# GLYCINE QUALITY AFTER INVICTA



## ericcorolla (Jan 11, 2014)

Has anyone noticed the quality is not the same since Invicta took over Glycine?
I have 3 Glycines pre Invicta and 3 post Invicta...The 3 post have had to be serviced multiple times...grinding crown, inaccurate time, no able to keep a power reserve.


----------



## MrDisco99 (Jul 5, 2018)

Mine have had no problems. ~shrug~


----------



## ericcorolla (Jan 11, 2014)

interesting... two airman SSTs basically stopped working and had to have their movements swapped out. luckily still under warranty.


----------



## Usafwolfe (Oct 22, 2013)

My 3 combat subs have been working great. One runs a little bit fast but nothing out of specification. And I wear mine mountain biking over rough terrain and shooting high power rifles (not at the same time). So I don't baby them.


----------



## pickle puss (Feb 13, 2006)

I have owned multiple examples of pre and post and have seen no difference in quality.
Many Invictaphobes don't like hearing this.


----------



## hedd (May 21, 2018)

I have seen some reliable looking posts on the subject of sellita vs ETA (this is unrelated to invicta, but similar timing). They illustrated several examples of one of the key hand winding gears getting ground down in a way that was not common in ETA. I forget the name of the gear in question. It is a slight sizing or metallurgy issue. Besides that most people report similar quality. Could be luck.


----------



## MrDisco99 (Jul 5, 2018)

hedd said:


> I have seen some reliable looking posts on the subject of sellita vs ETA (this is unrelated to invicta, but similar timing). They illustrated several examples of one of the key hand winding gears getting ground down in a way that was not common in ETA. I forget the name of the gear in question. It is a slight sizing or metallurgy issue. Besides that most people report similar quality. Could be luck.


That problem is seen in both ETA and Sellita movements.


----------



## yankeexpress (Apr 7, 2013)

MrDisco99 said:


> That problem is seen in both ETA and Sellita movements.

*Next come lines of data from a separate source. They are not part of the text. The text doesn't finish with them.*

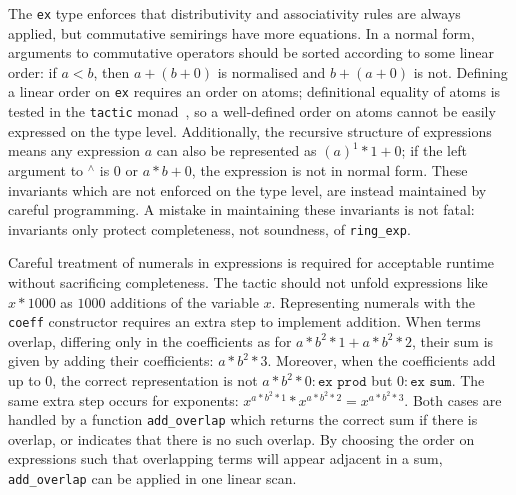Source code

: \documentclass{llncs}
\newcommand{\lean}[1]{\texttt{#1}\xspace} %
\newcommand{\ex}{\lean{ex}}
\newcommand{\pow}{{${}^\wedge$}\xspace}
\newcommand{\ringexp}{\lean{ring\_exp}}
\begin{document}
The \ex type enforces that distributivity and associativity rules are always applied,
but commutative semirings have more equations.
In a normal form, arguments to commutative operators should be sorted according to some linear order: if $a < b$, then $a + (b + 0)$ is normalised and $b + (a + 0)$ is not.
Defining a linear order on \ex requires an order on atoms; definitional equality of atoms is tested in the \lean{tactic} monad~\cite{lean-tactics},
so a well-defined order on atoms cannot be easily expressed on the type level.
Additionally, the recursive structure of expressions
means any expression $a$ can also be represented as $(a)^1*1 + 0$;
if the left argument to \pow is $0$ or $a * b + 0$, the expression is not in normal form.
These invariants which are not enforced on the type level, are instead maintained by careful programming.
A mistake in maintaining these invariants is not fatal: invariants only protect completeness, not soundness, of \ringexp.

Careful treatment of numerals in expressions is required for acceptable runtime without sacrificing completeness.
The tactic should not unfold expressions like $x * 1000$ as $1000$ additions of the variable $x$.
Representing numerals with the \lean{coeff} constructor requires an extra step to implement addition.
When terms overlap, differing only in the coefficients as for $a * b^2 * 1 + a * b^2 * 2$,
their sum is given by adding their coefficients: $a * b^2 * 3$.
Moreover, when the coefficients add up to $0$, the correct representation is not $a * b^2 * 0 : \lean{ex prod}$ but $0 : \lean{ex sum}$.
The same extra step occurs for exponents: $x ^ {a * b^2 * 1} * x ^ {a * b^2 * 2} %
= x ^ {a * b^2 * 3}$.
Both cases are handled by a function \lean{add\_overlap} which returns the correct sum if there is overlap,
or indicates that there is no such overlap.
By choosing the order on expressions such that overlapping terms will appear adjacent in a sum,
\lean{add\_overlap} can be applied in one linear scan.
\end{document}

So far, so good with both, in my experience. There are old WUS threads, with photos, about ETA hand winding gears stripping.


----------



## mbrman (Dec 8, 2009)

Absolutely no problems with mine! Glad they went back to the crown logo too! Makes me think theyre going to be silent owners!


----------



## tommk (Nov 4, 2016)

No problems with any of mine either 

Sent from my iPhone using Tapatalk Pro


----------



## thedonn007 (Dec 15, 2010)

Mine seem to be OK as well. I uploaded a video to youtube comparing the Glycine Combat Sub before and after the Invicta take over. Yes, there are differences, but still a great watch for $320.


----------



## pneuby (Feb 13, 2019)

Usafwolfe said:


> .... I wear mine mountain biking over rough terrain and shooting high power rifles .....


SOunds like a great NEW event ..*.Summer Biathlon*:-!


----------



## ericcorolla (Jan 11, 2014)

on another note... why is invicta sooooo cheesy with their designs...???
if you look back when they first started, it was pretty good stuff, now being american owned it's sooo darn awful, it makes me even hate glycine as a result...


----------



## Usafwolfe (Oct 22, 2013)

ericcorolla said:


> on another note... why is invicta sooooo cheesy with their designs...???
> if you look back when they first started, it was pretty good stuff, now being american owned it's sooo darn awful, it makes me even hate glycine as a result...


Now you're just trolling...


----------



## ericcorolla (Jan 11, 2014)




----------



## ericcorolla (Jan 11, 2014)




----------



## Slowphiveo (May 1, 2020)

I cannot speak to pre-invicta glycine because I have only owned a post invicta glycine watch...Airman DC-4. That being said it suffered from the GMT hand not lining up with the hours and minutes hands. The GMT hand ran about 20 mins ahead of the hours and minutes hands. I submitted it for repair under warranty and it was corrected.


----------



## ericcorolla (Jan 11, 2014)

would anyone on here actually buy any of those?


----------



## MrDisco99 (Jul 5, 2018)

Bye...


----------



## StufflerMike (Mar 23, 2010)

I might be wrong bot wasn‘t you discussing „Glycine quality after Invicta“. If you want to discuss Invicta‘s cheesy design please feel free to do so on our Affordable Watches or Public Forum. Thank you.


----------



## Usafwolfe (Oct 22, 2013)

ericcorolla said:


> would anyone on here actually buy any of those?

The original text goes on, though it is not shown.